• [TASK DESCRIPTION]
Determine the number of lines in the data below that contain the string "Configuraciones", and respond with that number alone.

BEGIN LISTED ENTRIES

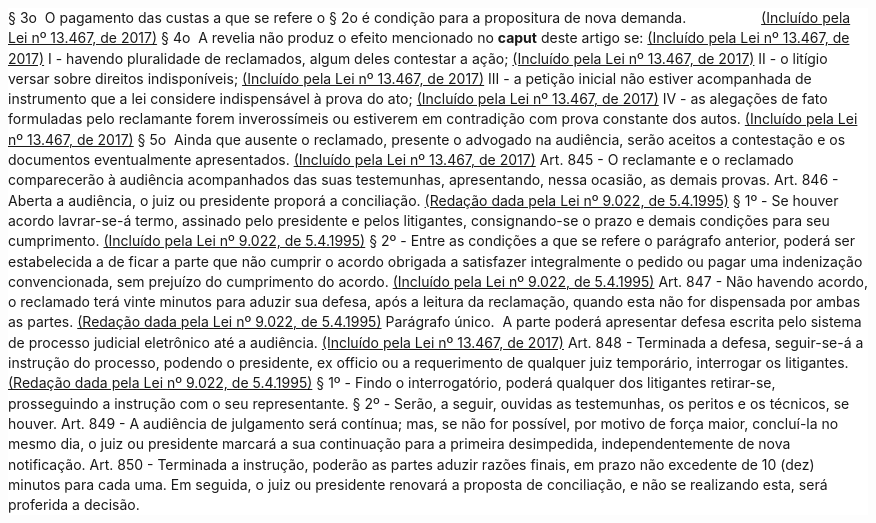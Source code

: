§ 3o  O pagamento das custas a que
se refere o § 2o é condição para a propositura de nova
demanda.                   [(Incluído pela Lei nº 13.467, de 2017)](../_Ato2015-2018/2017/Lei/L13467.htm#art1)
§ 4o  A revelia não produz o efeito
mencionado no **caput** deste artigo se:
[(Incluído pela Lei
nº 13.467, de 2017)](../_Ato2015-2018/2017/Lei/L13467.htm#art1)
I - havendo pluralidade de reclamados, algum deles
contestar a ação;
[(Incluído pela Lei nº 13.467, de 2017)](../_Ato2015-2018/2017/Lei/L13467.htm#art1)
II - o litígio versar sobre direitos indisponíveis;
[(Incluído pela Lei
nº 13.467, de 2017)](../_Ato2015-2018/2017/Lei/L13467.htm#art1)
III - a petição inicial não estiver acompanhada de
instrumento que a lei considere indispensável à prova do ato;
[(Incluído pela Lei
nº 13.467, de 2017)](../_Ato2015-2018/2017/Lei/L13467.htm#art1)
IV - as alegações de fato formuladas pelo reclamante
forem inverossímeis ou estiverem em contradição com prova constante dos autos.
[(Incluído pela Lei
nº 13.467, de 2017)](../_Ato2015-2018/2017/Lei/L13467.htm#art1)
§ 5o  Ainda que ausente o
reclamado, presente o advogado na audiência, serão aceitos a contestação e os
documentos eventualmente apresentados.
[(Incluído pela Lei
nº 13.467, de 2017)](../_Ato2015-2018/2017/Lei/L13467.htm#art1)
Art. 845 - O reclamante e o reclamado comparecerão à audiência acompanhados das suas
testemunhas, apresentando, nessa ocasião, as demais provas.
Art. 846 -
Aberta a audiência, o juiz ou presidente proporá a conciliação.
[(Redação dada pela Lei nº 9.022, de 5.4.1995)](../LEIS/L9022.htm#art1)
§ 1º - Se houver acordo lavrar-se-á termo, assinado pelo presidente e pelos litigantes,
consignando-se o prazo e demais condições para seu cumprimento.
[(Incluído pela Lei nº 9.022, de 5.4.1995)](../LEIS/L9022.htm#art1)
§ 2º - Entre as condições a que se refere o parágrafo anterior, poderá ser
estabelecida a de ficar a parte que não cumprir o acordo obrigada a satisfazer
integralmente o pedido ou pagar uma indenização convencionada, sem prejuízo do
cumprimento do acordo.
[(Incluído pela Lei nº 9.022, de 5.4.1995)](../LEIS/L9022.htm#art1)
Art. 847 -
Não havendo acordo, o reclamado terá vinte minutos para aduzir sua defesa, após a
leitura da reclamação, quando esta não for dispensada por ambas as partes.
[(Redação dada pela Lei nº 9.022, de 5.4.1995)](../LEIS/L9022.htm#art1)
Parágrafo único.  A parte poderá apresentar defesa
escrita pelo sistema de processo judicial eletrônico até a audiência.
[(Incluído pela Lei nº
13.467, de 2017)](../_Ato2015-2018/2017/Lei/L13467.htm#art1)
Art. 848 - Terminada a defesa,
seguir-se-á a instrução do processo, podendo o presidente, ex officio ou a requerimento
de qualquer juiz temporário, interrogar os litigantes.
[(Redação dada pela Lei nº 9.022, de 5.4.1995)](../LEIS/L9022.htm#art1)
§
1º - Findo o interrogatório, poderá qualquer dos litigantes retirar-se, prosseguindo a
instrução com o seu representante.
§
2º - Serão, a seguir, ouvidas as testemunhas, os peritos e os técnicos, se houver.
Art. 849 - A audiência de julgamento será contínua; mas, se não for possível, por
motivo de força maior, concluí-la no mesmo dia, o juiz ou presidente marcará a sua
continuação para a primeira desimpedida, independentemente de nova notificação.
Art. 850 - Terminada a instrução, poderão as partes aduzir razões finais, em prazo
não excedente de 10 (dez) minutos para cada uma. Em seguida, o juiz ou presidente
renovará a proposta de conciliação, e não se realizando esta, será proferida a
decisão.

END LISTED ENTRIES
BEGIN LISTED ENTRIES

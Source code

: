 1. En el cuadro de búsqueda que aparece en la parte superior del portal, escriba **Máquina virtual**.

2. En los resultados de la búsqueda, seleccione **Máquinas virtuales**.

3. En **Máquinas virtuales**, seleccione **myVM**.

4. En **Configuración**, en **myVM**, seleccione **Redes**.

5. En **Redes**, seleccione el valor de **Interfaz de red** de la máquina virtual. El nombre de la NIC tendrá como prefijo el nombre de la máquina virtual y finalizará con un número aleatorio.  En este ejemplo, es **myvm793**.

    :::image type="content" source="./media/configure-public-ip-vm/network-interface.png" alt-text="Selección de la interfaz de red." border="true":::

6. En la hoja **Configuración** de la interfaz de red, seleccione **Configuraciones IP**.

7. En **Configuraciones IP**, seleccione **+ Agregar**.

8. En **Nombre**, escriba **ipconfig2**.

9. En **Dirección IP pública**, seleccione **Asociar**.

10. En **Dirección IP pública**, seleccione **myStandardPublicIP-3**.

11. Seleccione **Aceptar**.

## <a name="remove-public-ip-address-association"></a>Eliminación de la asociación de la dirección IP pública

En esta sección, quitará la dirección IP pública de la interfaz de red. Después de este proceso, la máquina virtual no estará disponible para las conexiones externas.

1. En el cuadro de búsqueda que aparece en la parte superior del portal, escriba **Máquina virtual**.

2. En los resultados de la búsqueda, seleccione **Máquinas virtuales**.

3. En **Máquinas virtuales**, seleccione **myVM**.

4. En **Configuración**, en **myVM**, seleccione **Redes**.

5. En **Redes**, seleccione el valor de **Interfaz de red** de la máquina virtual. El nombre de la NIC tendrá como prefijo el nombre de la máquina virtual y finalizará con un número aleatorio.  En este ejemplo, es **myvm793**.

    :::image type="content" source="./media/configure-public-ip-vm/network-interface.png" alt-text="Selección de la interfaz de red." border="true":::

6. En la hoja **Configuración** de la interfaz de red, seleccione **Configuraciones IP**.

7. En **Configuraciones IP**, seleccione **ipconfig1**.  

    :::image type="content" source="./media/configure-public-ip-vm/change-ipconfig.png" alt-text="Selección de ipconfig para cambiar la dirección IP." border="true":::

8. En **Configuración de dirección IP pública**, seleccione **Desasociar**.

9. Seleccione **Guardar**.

END LISTED ENTRIES
BEGIN LISTED ENTRIES

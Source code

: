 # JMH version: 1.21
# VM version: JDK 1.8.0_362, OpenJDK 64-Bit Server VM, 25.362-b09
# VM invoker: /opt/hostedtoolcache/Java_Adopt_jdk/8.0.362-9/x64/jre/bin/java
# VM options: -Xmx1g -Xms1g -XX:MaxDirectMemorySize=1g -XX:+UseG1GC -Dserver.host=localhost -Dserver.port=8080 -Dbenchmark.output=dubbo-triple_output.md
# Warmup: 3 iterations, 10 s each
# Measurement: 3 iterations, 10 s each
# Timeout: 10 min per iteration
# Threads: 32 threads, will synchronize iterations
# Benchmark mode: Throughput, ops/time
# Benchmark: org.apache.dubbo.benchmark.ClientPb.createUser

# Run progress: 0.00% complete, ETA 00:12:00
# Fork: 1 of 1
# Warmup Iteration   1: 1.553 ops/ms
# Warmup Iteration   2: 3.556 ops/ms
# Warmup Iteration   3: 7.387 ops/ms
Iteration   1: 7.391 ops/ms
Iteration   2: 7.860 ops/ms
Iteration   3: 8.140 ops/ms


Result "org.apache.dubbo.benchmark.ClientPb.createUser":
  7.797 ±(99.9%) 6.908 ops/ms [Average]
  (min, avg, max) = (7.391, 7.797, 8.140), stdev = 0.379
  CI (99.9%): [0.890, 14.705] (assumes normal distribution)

END LISTED ENTRIES

• [ANSWER TO THIS PROBLEM]
4